Les photographies de guerre sont très souvent insoutenables. Et lorsque ces clichés capturent des scènes où des enfants sont les victimes de la violence des hommes, comme celui de "la petite fille au napalm" pris en 1972 lors de la guerre du Vietnam, nous avons du mal à détourner le regard pour ne pas voir la réalité en face.
Le conflit en Syrie a lui aussi été pourvoyeur d'innombrables photographies d'enfants, pris en tenaille entre les forces de Bachar el-Assad, les troupes de l'organisation Etat islamique et d'autres groupes armés
Grâce aux efforts d'une école de photographie installée dans le sud-est de la Turquie, autour de la ville de Mardin - à quelques encablures de la frontière syrienne - les enfants peuvent désormais passer derrière l'objectif pour capturer avec leurs yeux innocents des scènes de leur quotidien.
"Sirkhan Darkroom" propose ainsi des ateliers de photographie aux défavorisés de la région, des petits Turcs ou des enfants syriens vivants dans les nombreux camps de réfugiés de la zone.
Durant les cours, les petits photographes n'utilisent pas d'appareils numériques. Non, ce serait trop facile. "Sirkhan Darkroom" a pris le parti de la photographie argentique. Pour le responsable de l'école, le travail sur pellicule offre beaucoup plus de possibilités d'apprentissage.
"La photographie argentique est un point de départ. Elle aide ces enfants à mieux se connaître et à prendre confiance en eux", explique ainsi le réfugié syrien Serbest Salih, directeur de "Sirkane Darkroom" et photographe professionnel.

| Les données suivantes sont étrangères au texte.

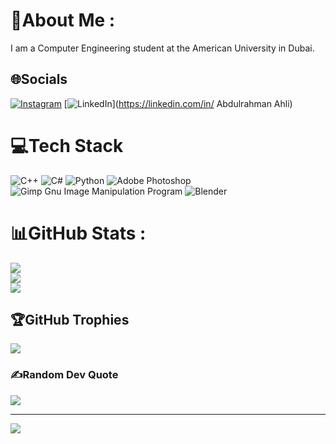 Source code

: 

# 💫About Me :
I am a Computer Engineering student at the American University in Dubai.

## 🌐Socials
[![Instagram](https://img.shields.io/badge/Instagram-%23E4405F.svg?logo=Instagram&logoColor=white)](https://instagram.com/abdul.rahman_ahli) [![LinkedIn](https://img.shields.io/badge/LinkedIn-%230077B5.svg?logo=linkedin&logoColor=white)](https://linkedin.com/in/ Abdulrahman Ahli) 

# 💻Tech Stack
![C++](https://img.shields.io/badge/c++-%2300599C.svg?style=for-the-badge&logo=c%2B%2B&logoColor=white) ![C#](https://img.shields.io/badge/c%23-%23239120.svg?style=for-the-badge&logo=c-sharp&logoColor=white) ![Python](https://img.shields.io/badge/python-3670A0?style=for-the-badge&logo=python&logoColor=ffdd54) ![Adobe Photoshop](https://img.shields.io/badge/adobephotoshop-%2331A8FF.svg?style=for-the-badge&logo=adobephotoshop&logoColor=white) ![Gimp Gnu Image Manipulation Program](https://img.shields.io/badge/Gimp-657D8B?style=for-the-badge&logo=gimp&logoColor=FFFFFF) ![Blender](https://img.shields.io/badge/blender-%23F5792A.svg?style=for-the-badge&logo=blender&logoColor=white)
# 📊GitHub Stats :
![](https://github-readme-stats.vercel.app/api?username=AbdulrahmanAhli&theme=gotham&hide_border=true&include_all_commits=false&count_private=true)<br/>
![](https://github-readme-streak-stats.herokuapp.com/?user=AbdulrahmanAhli&theme=gotham&hide_border=true)<br/>
![](https://github-readme-stats.vercel.app/api/top-langs/?username=AbdulrahmanAhli&theme=gotham&hide_border=true&include_all_commits=false&count_private=true&layout=compact)

## 🏆GitHub Trophies
![](https://github-trophies.vercel.app/?username=AbdulrahmanAhli&theme=oldie&no-frame=true&no-bg=true&margin-w=4)

### ✍️Random Dev Quote
![](https://quotes-github-readme.vercel.app/api?type=horizontal&theme=dark)

---
[![](https://visitcount.itsvg.in/api?id=AbdulrahmanAhli&icon=0&color=0)](https://visitcount.itsvg.in)



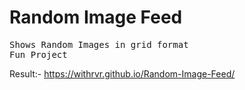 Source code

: # Random Image Feed
<pre>
Shows Random Images in grid format
Fun Project
</pre>
Result:- https://withrvr.github.io/Random-Image-Feed/
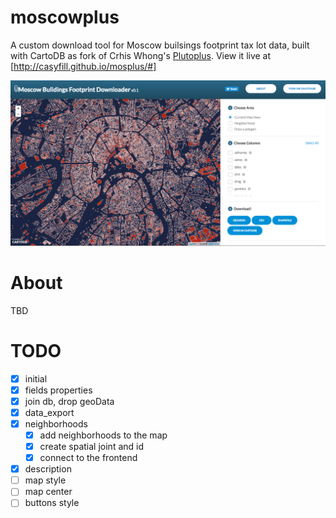 # moscowplus

A custom download tool for Moscow builsings footprint tax lot data, built with CartoDB as fork of Crhis Whong's [Plutoplus]((http://chriswhong.github.io/plutoplus)).  View it live at [http://casyfill.github.io/mosplus/#]

![alpha_version_screenshot](img/screenshot.png)

About
=====

TBD

TODO
====

- [x] initial
- [x] fields properties
- [x] join db, drop geoData 
- [x] data_export 
- [x] neighborhoods
	- [x] add neighborhoods to the map
	- [x] create spatial joint and id
	- [x] connect to the frontend
- [x] description
- [ ] map style
- [ ] map center
- [ ] buttons style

Les enfants apprennent donc toutes les étapes de la production photographique. Les ateliers offrent aussi bien une approche théorique (narration, règles de composition, travail sur le terrain) que pratique (développement des négatifs et impression en chambre noire).
Chaque enfant reçoit également un appareil photo pendant une semaine pour travailler de manière indépendante sur des projets qu'il a personnellement choisis.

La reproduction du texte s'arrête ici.